╭─ Data for processing

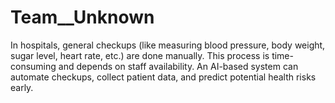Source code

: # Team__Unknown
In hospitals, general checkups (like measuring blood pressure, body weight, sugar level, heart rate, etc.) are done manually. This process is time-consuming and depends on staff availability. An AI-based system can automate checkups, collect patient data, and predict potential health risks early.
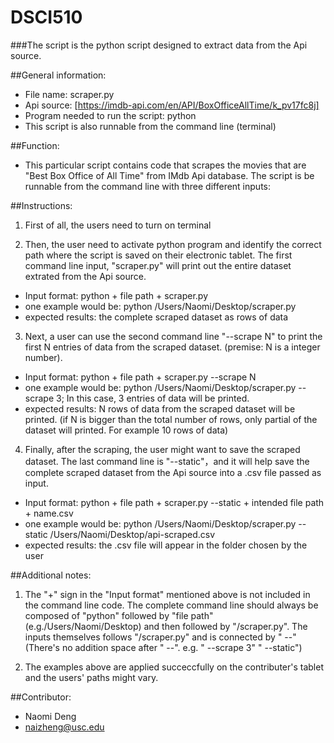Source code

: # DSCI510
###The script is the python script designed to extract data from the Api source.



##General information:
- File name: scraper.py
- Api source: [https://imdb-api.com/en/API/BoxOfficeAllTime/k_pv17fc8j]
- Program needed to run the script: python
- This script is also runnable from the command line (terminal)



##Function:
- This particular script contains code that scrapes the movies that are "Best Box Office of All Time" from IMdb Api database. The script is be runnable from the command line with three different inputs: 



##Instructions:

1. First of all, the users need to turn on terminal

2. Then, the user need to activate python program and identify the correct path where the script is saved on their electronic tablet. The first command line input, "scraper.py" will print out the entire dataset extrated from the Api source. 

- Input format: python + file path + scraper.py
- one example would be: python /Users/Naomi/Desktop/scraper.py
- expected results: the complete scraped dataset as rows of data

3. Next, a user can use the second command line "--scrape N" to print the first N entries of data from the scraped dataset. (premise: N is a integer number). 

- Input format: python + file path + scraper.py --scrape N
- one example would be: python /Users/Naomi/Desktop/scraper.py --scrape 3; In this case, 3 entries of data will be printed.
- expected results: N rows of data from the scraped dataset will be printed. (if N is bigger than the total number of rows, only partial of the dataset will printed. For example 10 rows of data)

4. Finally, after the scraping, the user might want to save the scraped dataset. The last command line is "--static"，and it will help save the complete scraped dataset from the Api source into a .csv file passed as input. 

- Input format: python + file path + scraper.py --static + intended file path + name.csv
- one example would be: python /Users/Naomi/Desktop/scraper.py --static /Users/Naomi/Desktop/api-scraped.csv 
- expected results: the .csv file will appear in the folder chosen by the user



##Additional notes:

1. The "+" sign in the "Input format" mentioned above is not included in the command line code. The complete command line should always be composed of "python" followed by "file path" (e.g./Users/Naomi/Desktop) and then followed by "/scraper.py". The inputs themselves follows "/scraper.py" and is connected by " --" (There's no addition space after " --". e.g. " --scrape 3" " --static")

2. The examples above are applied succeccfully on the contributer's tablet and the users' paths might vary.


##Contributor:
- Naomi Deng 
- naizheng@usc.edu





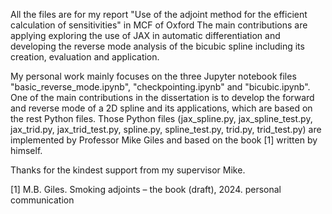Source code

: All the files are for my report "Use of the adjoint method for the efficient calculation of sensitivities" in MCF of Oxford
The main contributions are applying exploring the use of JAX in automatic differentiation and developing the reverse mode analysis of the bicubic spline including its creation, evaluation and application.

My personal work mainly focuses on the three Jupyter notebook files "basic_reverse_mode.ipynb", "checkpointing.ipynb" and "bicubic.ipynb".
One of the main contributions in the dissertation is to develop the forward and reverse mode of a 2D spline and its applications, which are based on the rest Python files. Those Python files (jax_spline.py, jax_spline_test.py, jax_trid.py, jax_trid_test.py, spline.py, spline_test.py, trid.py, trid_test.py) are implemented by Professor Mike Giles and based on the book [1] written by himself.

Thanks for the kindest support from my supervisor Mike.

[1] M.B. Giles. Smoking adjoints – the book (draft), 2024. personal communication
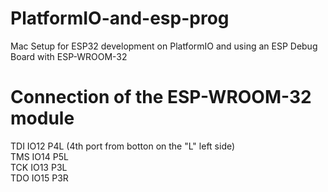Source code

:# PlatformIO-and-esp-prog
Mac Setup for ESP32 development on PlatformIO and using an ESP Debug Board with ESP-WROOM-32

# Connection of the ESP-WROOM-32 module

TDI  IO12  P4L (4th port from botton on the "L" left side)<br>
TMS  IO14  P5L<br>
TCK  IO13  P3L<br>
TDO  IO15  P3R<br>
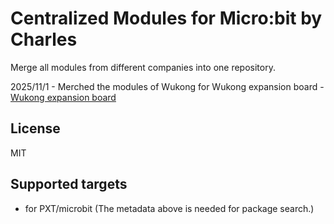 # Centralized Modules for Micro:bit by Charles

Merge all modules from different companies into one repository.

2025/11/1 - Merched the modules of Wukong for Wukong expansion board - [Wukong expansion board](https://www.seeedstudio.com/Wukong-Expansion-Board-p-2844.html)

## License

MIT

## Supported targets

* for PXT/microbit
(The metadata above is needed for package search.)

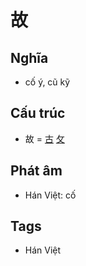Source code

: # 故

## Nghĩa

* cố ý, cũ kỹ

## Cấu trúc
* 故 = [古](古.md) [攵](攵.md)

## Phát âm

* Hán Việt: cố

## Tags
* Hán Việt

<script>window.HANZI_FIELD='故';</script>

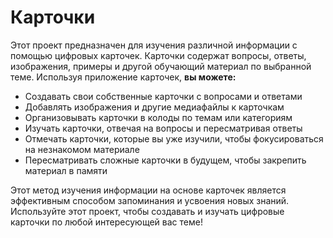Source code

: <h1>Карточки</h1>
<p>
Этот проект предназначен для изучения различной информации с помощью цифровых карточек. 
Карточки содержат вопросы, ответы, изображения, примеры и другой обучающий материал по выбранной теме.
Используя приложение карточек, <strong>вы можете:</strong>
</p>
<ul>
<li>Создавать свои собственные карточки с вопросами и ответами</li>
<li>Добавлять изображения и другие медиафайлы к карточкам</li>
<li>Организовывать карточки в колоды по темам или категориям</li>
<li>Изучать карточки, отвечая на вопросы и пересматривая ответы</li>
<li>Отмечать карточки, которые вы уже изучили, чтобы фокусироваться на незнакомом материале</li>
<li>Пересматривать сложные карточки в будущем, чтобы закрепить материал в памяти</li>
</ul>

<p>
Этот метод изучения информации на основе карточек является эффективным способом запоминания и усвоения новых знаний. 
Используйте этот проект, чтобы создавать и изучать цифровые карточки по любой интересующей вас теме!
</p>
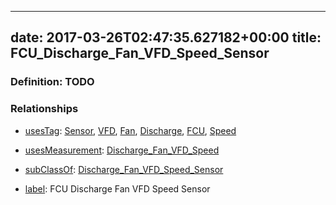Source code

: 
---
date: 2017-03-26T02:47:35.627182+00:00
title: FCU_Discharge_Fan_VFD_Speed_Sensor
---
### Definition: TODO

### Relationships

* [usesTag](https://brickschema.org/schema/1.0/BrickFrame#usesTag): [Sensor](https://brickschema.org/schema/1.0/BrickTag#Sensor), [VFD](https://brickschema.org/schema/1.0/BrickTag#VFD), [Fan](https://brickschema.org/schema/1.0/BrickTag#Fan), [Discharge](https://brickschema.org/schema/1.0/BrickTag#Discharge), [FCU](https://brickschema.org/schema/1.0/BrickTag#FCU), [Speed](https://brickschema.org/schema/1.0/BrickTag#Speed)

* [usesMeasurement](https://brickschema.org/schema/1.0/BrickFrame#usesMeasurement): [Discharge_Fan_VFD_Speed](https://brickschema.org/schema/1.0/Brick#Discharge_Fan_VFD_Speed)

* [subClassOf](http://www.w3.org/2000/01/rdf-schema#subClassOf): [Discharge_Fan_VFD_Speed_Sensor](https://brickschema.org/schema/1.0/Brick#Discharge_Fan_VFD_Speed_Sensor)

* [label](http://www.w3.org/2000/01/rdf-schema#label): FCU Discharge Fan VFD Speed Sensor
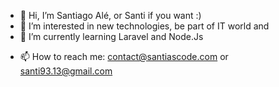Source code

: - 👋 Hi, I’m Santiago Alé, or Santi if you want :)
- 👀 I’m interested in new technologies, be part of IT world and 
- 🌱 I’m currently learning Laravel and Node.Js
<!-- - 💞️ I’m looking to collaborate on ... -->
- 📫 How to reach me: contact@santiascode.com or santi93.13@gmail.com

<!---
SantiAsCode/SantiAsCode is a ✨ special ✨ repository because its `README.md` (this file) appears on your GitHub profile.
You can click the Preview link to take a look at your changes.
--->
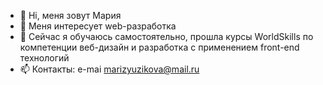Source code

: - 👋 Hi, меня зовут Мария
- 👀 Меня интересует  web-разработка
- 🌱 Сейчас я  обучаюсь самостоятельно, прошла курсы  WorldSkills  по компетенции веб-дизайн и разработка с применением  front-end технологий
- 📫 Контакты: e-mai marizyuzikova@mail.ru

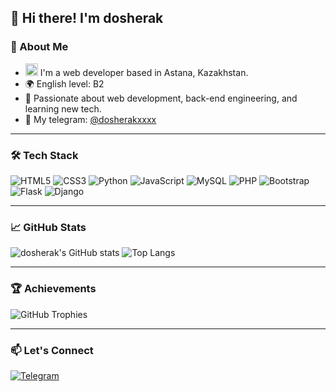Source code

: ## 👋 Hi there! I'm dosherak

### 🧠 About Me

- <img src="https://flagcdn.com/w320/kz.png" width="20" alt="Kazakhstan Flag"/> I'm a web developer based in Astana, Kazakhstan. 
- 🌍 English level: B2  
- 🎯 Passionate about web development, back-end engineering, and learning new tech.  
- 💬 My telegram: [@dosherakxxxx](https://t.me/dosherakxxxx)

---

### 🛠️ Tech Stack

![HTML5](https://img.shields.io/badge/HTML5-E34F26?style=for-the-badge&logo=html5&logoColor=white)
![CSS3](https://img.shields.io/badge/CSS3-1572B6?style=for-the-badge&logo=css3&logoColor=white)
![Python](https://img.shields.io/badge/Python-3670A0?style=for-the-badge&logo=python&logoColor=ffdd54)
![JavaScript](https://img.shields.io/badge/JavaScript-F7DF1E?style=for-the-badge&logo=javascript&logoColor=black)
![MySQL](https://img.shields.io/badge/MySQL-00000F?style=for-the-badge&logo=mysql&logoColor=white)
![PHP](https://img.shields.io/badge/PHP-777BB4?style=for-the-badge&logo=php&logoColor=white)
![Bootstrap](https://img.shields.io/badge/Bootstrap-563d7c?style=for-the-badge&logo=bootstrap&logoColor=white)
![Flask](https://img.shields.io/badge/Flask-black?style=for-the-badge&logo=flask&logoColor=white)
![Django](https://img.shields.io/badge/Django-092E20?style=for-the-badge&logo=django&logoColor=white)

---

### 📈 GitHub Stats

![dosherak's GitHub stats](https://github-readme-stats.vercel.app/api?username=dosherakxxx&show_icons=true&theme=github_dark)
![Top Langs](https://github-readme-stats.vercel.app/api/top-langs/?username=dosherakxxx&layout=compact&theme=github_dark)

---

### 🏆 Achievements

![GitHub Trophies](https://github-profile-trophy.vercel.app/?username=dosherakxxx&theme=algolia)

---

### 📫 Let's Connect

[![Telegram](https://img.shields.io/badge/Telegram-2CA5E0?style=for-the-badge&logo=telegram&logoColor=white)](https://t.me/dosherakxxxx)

╰─
╭─ Data for processing

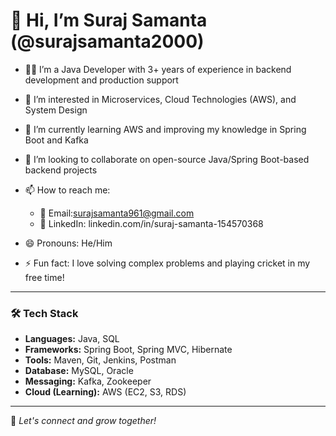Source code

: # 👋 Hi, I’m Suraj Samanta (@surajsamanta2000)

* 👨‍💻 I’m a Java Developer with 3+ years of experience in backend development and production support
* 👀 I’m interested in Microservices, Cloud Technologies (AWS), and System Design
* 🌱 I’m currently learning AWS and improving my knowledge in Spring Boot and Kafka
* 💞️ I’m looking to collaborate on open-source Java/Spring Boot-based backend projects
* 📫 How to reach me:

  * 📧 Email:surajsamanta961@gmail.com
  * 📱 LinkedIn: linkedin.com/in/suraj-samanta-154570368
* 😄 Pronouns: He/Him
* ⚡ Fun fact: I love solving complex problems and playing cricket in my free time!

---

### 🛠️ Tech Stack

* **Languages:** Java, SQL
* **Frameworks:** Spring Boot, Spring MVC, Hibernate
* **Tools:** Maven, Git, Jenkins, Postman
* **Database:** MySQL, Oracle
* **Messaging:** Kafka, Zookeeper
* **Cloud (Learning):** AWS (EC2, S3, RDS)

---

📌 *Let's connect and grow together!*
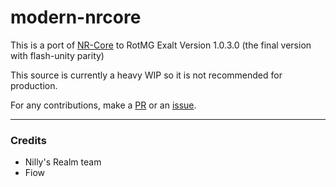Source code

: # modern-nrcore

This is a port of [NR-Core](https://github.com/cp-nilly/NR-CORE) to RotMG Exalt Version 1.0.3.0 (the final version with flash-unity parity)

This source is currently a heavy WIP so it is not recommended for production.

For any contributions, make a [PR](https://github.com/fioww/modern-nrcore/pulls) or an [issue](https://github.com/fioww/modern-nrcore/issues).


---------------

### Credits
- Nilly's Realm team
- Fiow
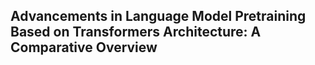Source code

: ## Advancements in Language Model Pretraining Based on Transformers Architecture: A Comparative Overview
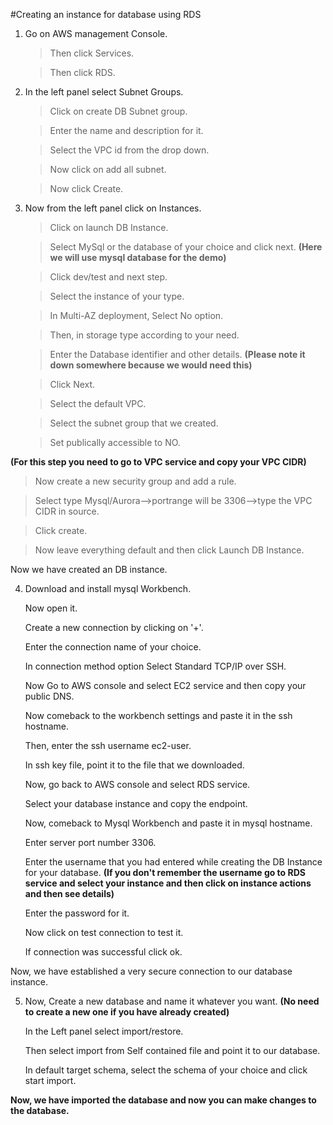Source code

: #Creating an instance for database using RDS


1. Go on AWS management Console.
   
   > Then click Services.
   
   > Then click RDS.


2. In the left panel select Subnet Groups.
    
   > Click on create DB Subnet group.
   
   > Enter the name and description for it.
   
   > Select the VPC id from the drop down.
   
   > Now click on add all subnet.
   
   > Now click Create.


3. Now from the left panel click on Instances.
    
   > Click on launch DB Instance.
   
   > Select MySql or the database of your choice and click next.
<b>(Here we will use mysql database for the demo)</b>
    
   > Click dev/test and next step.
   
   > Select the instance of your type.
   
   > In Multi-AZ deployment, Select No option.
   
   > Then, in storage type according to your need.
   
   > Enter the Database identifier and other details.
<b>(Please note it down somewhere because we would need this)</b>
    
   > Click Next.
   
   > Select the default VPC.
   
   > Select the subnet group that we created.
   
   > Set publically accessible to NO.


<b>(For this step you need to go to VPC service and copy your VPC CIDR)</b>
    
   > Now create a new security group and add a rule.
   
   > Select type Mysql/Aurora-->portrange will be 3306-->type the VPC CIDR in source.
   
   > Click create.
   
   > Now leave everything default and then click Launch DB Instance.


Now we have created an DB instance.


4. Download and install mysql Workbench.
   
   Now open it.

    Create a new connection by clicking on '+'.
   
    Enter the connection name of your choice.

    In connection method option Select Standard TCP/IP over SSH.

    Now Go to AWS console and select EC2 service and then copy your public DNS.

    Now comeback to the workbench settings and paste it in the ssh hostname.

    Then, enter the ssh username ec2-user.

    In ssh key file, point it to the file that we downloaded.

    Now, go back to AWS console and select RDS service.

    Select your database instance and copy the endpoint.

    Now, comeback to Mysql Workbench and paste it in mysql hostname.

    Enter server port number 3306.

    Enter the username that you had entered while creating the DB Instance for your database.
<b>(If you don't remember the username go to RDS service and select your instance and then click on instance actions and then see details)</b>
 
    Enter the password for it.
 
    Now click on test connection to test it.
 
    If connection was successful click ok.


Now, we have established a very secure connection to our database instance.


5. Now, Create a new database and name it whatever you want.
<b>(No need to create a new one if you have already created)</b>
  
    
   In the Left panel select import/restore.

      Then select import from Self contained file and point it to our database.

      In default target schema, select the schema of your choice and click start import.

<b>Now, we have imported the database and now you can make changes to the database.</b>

╰─

Prompt. Only one part of the material above is to be transcribed, namely the lines starting with the line that has "2. In the left panel select Subnet Groups." and going on through the line that has "on launch DB Instance.", exactly as they stand.

Answer space.
2. In the left panel select Subnet Groups.
    
   > Click on create DB Subnet group.
   
   > Enter the name and description for it.
   
   > Select the VPC id from the drop down.
   
   > Now click on add all subnet.
   
   > Now click Create.


3. Now from the left panel click on Instances.
    
   > Click on launch DB Instance.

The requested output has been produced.